しかし「青写真は描くが実現させることが苦手」な広島市が街中を緑でいっぱいにすることだけに躍起になっているうちに福岡に大差をつけられました。私が福岡に大学受験に行った1979年、見た目、広島と福岡はほとんど変わりませんでした。広島市の関係者によると「広島市がやらないならうちで参考にしたいので…」と福岡の担当者がその地下鉄構想図を持ちかえったといいます。30年で勝負あり、です。

両都市を比較した場合、これもご指摘の通り、メディアの情報発信力の差は歴然です。そしてこのことも広島にとっては致命傷になっています。

話は逸れますが、10年以上前に当時のダイエーホークスがベンチ内とベンチの外とで情報のやりとりをしていたことが「スパイ行為疑惑」として記事になり、球界を巻き込んでの問題になりました。スッパ抜いたのは地元の西日本新聞です。中国新聞がカープのことを悪い方でスッパ抜くようなもので、広島ではまず考えられません。
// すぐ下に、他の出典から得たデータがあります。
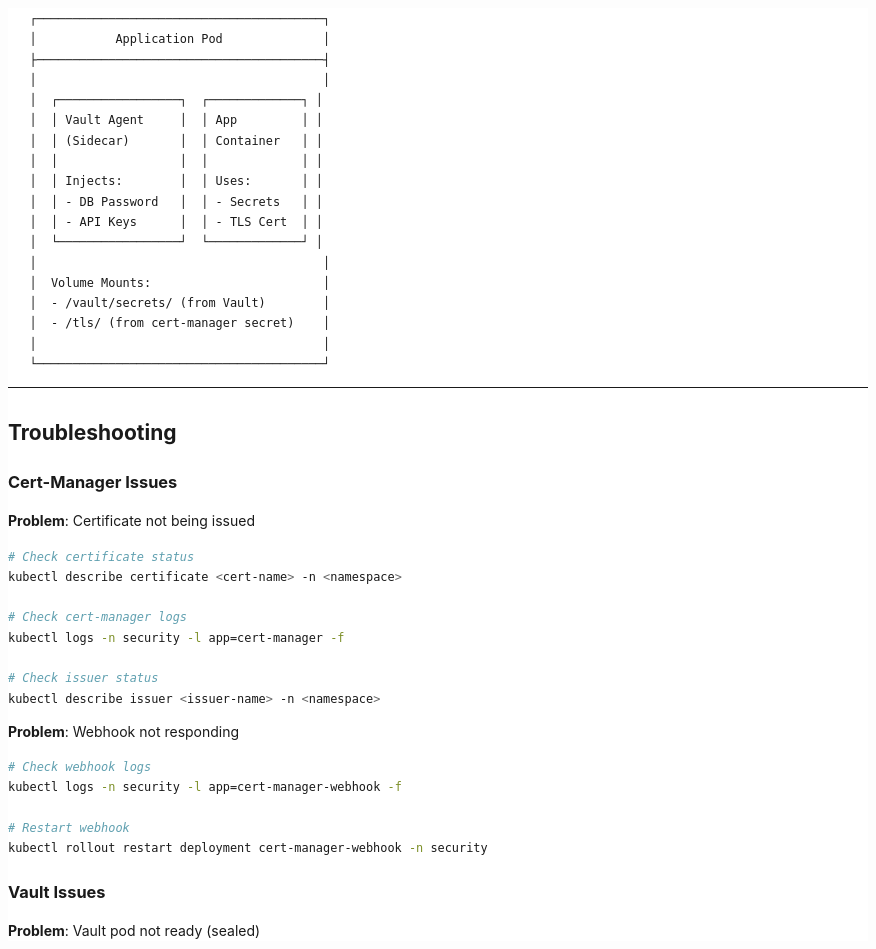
 ```
   ┌────────────────────────────────────────┐
   │           Application Pod              │
   ├────────────────────────────────────────┤
   │                                        │
   │  ┌─────────────────┐  ┌─────────────┐ │
   │  │ Vault Agent     │  │ App         │ │
   │  │ (Sidecar)       │  │ Container   │ │
   │  │                 │  │             │ │
   │  │ Injects:        │  │ Uses:       │ │
   │  │ - DB Password   │  │ - Secrets   │ │
   │  │ - API Keys      │  │ - TLS Cert  │ │
   │  └─────────────────┘  └─────────────┘ │
   │                                        │
   │  Volume Mounts:                        │
   │  - /vault/secrets/ (from Vault)        │
   │  - /tls/ (from cert-manager secret)    │
   │                                        │
   └────────────────────────────────────────┘
```

---

## Troubleshooting

### Cert-Manager Issues

**Problem**: Certificate not being issued

```bash
# Check certificate status
kubectl describe certificate <cert-name> -n <namespace>

# Check cert-manager logs
kubectl logs -n security -l app=cert-manager -f

# Check issuer status
kubectl describe issuer <issuer-name> -n <namespace>
```

**Problem**: Webhook not responding

```bash
# Check webhook logs
kubectl logs -n security -l app=cert-manager-webhook -f

# Restart webhook
kubectl rollout restart deployment cert-manager-webhook -n security
```

### Vault Issues

**Problem**: Vault pod not ready (sealed)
こうしたメディア間の緊張が、健全な街づくりに必要なことは言うまでもありません。広島にある新聞各社支局は不況の煽りを受け縮小の一途です。広島市が「解体」と「イベント広場作り」に躍起になっている元の広島市民球場問題もこうしたメディアのチェック機能の弱さによるところが大きいのです。

市民の声に耳を塞ぎ、市議会も強硬突破して突っ走る広島市の動きに追随こそすれ、チェック機能のまるで働いていない報道がいかに多いか…。

では次の方のメールを紹介させていただきます。

腹がたつやら呆れるやらの出来事が続き、球場問題が疎かになってしまってました。
オリンピック関連の話、高校野球の運営の話、こちらも呆れた話の宝庫ですね。盆に帰ったら次の市長選ではまかり間違っても秋葉には入れるなと両親、親戚にいい込みます。

ところで石原軍団マネージャーさんがコメントされてたように、ルース駐日大使には市民球場を訪れてほしいです。菅さんも一緒に。不幸な過去(広島の人間には不幸という一言ではとてもくくれませんが)を乗り越えて戦後のシンボルで日米がキャッチボールで平和と友好を再認識する。すごく作為的でイヤラシイとは思いますが、実現すれば結構マスコミ的には取り上げやすい絵ではないでしょうか。菅さんじゃなくて市長さんでもいいですが、まさかそんな撒き餌には寄ってこないですよね。しかし気がつけばもう今週の金曜日なんですよね。時すでに遅し、か。(小石川やまだ)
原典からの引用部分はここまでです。